[Exercise] Go line by line through the entries below and copy those containing the string "Repeat".

[Recorded information]
════

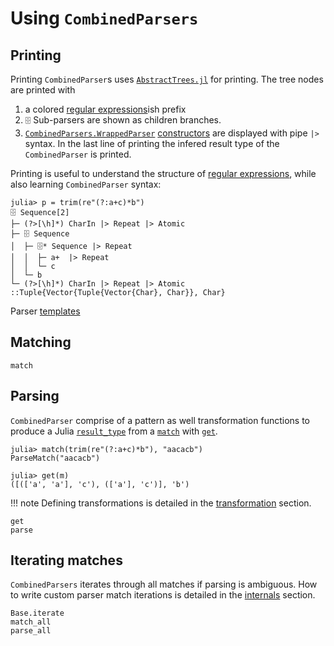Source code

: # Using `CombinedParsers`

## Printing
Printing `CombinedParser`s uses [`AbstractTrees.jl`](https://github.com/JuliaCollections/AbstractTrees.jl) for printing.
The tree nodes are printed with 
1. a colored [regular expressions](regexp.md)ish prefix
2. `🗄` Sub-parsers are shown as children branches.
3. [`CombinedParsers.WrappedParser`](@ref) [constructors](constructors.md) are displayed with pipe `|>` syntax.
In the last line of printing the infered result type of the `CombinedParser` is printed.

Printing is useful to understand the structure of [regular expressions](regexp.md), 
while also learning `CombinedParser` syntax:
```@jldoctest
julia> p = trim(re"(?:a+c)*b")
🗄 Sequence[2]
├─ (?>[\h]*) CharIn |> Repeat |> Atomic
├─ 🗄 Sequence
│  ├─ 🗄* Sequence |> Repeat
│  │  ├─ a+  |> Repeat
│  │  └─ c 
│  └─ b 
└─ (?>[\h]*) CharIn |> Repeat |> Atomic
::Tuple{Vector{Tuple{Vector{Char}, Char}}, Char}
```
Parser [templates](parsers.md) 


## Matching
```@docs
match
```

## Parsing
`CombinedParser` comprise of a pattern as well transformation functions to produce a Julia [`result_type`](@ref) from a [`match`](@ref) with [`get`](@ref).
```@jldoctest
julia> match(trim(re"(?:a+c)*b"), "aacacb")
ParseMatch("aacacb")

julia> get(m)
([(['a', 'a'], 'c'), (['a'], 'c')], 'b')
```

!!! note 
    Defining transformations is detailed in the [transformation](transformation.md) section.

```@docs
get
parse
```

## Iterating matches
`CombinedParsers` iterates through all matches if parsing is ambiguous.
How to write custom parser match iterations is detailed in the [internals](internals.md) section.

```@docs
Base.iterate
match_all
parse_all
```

════

[Answer for this exercise]
├─ (?>[\h]*) CharIn |> Repeat |> Atomic
│  ├─ 🗄* Sequence |> Repeat
│  │  ├─ a+  |> Repeat
└─ (?>[\h]*) CharIn |> Repeat |> Atomic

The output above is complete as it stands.